The Rudd government’s decision to freeze asylum applications for Sri Lankans and Afghanistan nationals is, it says, based on the view that political and social conditions in both countries are improving.  But a recent decision by the Refugee Review Tribunal (the RRT), the independent arbiter of asylum claims, casts some doubt on that claim.

In a decision handed down on March 11 in Sydney, RRT member Christine Long found that a Sri Lankan woman (who, like all applicants in migration cases, is not identified by name) who is a Tamil was a “person to whom Australia has protection obligations under the Refugees Convention”.

The woman had fled Sri Lanka after being accused of supporting the Tamil Tigers and was told by paramilitaries never to come back to Sri Lanka. She and her husband gave evidence to the RRT about the risks of returning to Sri Lanka.

The woman told the RRT that she and her husband are on a wanted list drawn up by paramilitaries. When asked by the RRT why she feared being harmed if she returned to Sri Lanka today, the woman said that “…they will kill her if she goes back because she has been detained and beaten and this will come to their attention if she goes back. She said she is branded as a Tiger”.

The woman’s husband told the RRT that in “Sri Lanka paramilitaries are everywhere. Those paramilitaries were once with the Tigers and then they left the movement”.  He told the RRT “paramilitaries are stationed to catch Tigers but they abduct Tamils and extort money”.

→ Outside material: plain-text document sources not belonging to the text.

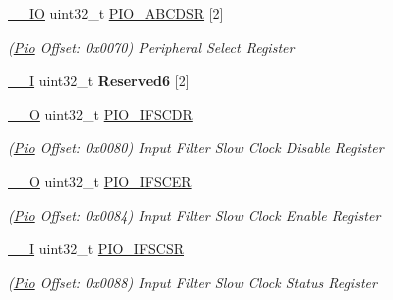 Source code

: \begin{DoxyCompactItemize}
\item 
\mbox{\label{structPio_a97db3c4989c1fa90db8a7c1ba1e8e285}} 
\mbox{\hyperlink{core__cm7_8h_aec43007d9998a0a0e01faede4133d6be}{\+\_\+\+\_\+\+IO}} uint32\+\_\+t \mbox{\hyperlink{structPio_a97db3c4989c1fa90db8a7c1ba1e8e285}{P\+I\+O\+\_\+\+A\+B\+C\+D\+SR}} \mbox{[}2\mbox{]}
\begin{DoxyCompactList}\small\item\em (\mbox{\hyperlink{structPio}{Pio}} Offset\+: 0x0070) Peripheral Select Register \end{DoxyCompactList}\item 
\mbox{\label{structPio_ae3cdd515ca04f485a8c0e1d8d03cd869}} 
\mbox{\hyperlink{core__cm7_8h_af63697ed9952cc71e1225efe205f6cd3}{\+\_\+\+\_\+I}} uint32\+\_\+t {\bfseries Reserved6} \mbox{[}2\mbox{]}
\item 
\mbox{\label{structPio_aa5d1f593484644bfe4dd0a68de66169a}} 
\mbox{\hyperlink{core__cm7_8h_a7e25d9380f9ef903923964322e71f2f6}{\+\_\+\+\_\+O}} uint32\+\_\+t \mbox{\hyperlink{structPio_aa5d1f593484644bfe4dd0a68de66169a}{P\+I\+O\+\_\+\+I\+F\+S\+C\+DR}}
\begin{DoxyCompactList}\small\item\em (\mbox{\hyperlink{structPio}{Pio}} Offset\+: 0x0080) Input Filter Slow Clock Disable Register \end{DoxyCompactList}\item 
\mbox{\label{structPio_aa591230ac3dfab8a00ff1d6609d5cae6}} 
\mbox{\hyperlink{core__cm7_8h_a7e25d9380f9ef903923964322e71f2f6}{\+\_\+\+\_\+O}} uint32\+\_\+t \mbox{\hyperlink{structPio_aa591230ac3dfab8a00ff1d6609d5cae6}{P\+I\+O\+\_\+\+I\+F\+S\+C\+ER}}
\begin{DoxyCompactList}\small\item\em (\mbox{\hyperlink{structPio}{Pio}} Offset\+: 0x0084) Input Filter Slow Clock Enable Register \end{DoxyCompactList}\item 
\mbox{\label{structPio_ab23b8cc26e3b5328857555107391a7f6}} 
\mbox{\hyperlink{core__cm7_8h_af63697ed9952cc71e1225efe205f6cd3}{\+\_\+\+\_\+I}} uint32\+\_\+t \mbox{\hyperlink{structPio_ab23b8cc26e3b5328857555107391a7f6}{P\+I\+O\+\_\+\+I\+F\+S\+C\+SR}}
\begin{DoxyCompactList}\small\item\em (\mbox{\hyperlink{structPio}{Pio}} Offset\+: 0x0088) Input Filter Slow Clock Status Register \end{DoxyCompactList}\item 

\end{DoxyCompactItemize}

Long found that the woman “has a well-founded fear of being persecuted for reasons of her imputed political opinion and her race if she returns to her country now or in the reasonably foreseeable future”.

Of course, the RRT’s view about Sri Lanka in this case has to be seen in the context of the woman and her husband’s personal circumstances. What this decision also shows is that it is essential that every Sri Lankan person who makes a claim for refugee protection in Australia should be entitled to have their claim fairly assessed.

The RRT’s decision also suggests that foreign minister Stephen Smith’s claim over the weekend that conditions are improving in Sri Lanka is a sweeping generalisation that ignores the reality for each person.

This is not the only case of verbal overreach by the Rudd government on this issue. Smith and Immigration Minister Chris Evans claimed last Friday that other countries had also begun to suspend processing asylum seeker claims from Sri Lanka and Afghanistan.

Not so, says the UNHCR regional chief Richard Towle, who The Australian quotes this morning as saying, “I am not aware of any other countries in the industrialised world which have suspensions in place for asylum claims for people from these countries.”